Dozens of invoices that the transport company sent to the Nazis were recently found in the archives of the NIOD, the Institute for War, Holocaust and Genocide Studies. Most of these invoices were paid in full. When adjusted for inflation, the total would be valued at a minimum of 61,000 euros. Amsterdam Jews were transferred by heavily guarded trams to train stations from where they were then transported to German extermination camps.
The CJO would like the money to be made available to a charity to be determined at a later time. "We will soon meet with the GVB and the municipality of Amsterdam to see how to do this," said a spokesperson for the CJO.
The discovery of the invoices in the archive is central to a book and a documentary entitled Verdwenen Stad by filmmaker Willy Lindwer and author Guus Luijters. The duo discovered during their reconstruction that Anne Frank and her family were transported by a GVB tram. It was one of the last trips the transportation company made for this purpose. The bill was never paid for this trip.
"GVB never acknowledged their mistake or showed remorse or offered financial compensation to the deported Jews and their relatives," Lindwer and Luijters told the newspaper.

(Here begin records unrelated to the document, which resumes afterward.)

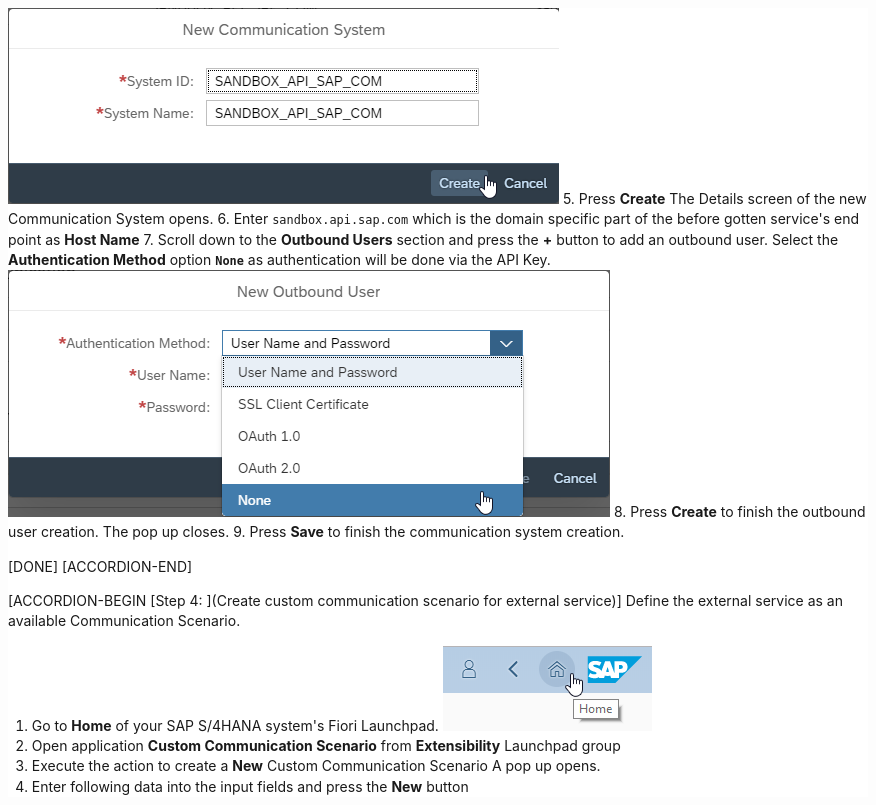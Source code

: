 ![Pop Up to create New Communication System](CS_NewPopUp.png)
5. Press **Create**
The Details screen of the new Communication System opens.
6. Enter `sandbox.api.sap.com` which is the domain specific part of the before gotten service's end point as **Host Name**
7. Scroll down to the **Outbound Users** section and  press the **+** button to add an outbound user.
Select the **Authentication Method** option **`None`** as authentication will be done via the API Key.
![Pop Up to create New Outbound](CS_OutboundUserPopUp.png)
8. Press **Create** to finish the outbound user creation. The pop up closes.
9. Press **Save** to finish the communication system creation.

[DONE]
[ACCORDION-END]

[ACCORDION-BEGIN [Step 4: ](Create custom communication scenario for external service)]
Define the external service as an available Communication Scenario.

1. Go to **Home** of your SAP S/4HANA system's Fiori Launchpad.
  ![Fiori Home Button](FioriHomeButton.png)
2. Open application **Custom Communication Scenario** from **Extensibility** Launchpad group
3. Execute the action to create a **New** Custom Communication Scenario
A pop up opens.
4. Enter following data into the input fields and press the **New** button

"The insinuating book Verdwenen Stad about how the Jewish population was taken from Amsterdam by tram, in which the authors and producers indicate what role the Gemeentetram Amsterdam played in the Second World War, including issuing invoices, horrifies us," says the GVB.
"The role of the municipality transport company as part of the city of Amsterdam needs to be researched studiously," the GVB added. "We realize that the past of public transport in Amsterdam is incomplete as long as all facts and circumstances have not been investigated and established coherently. The NIOD investigation must now be completed quickly but carefully. We welcome all facts brought to the table."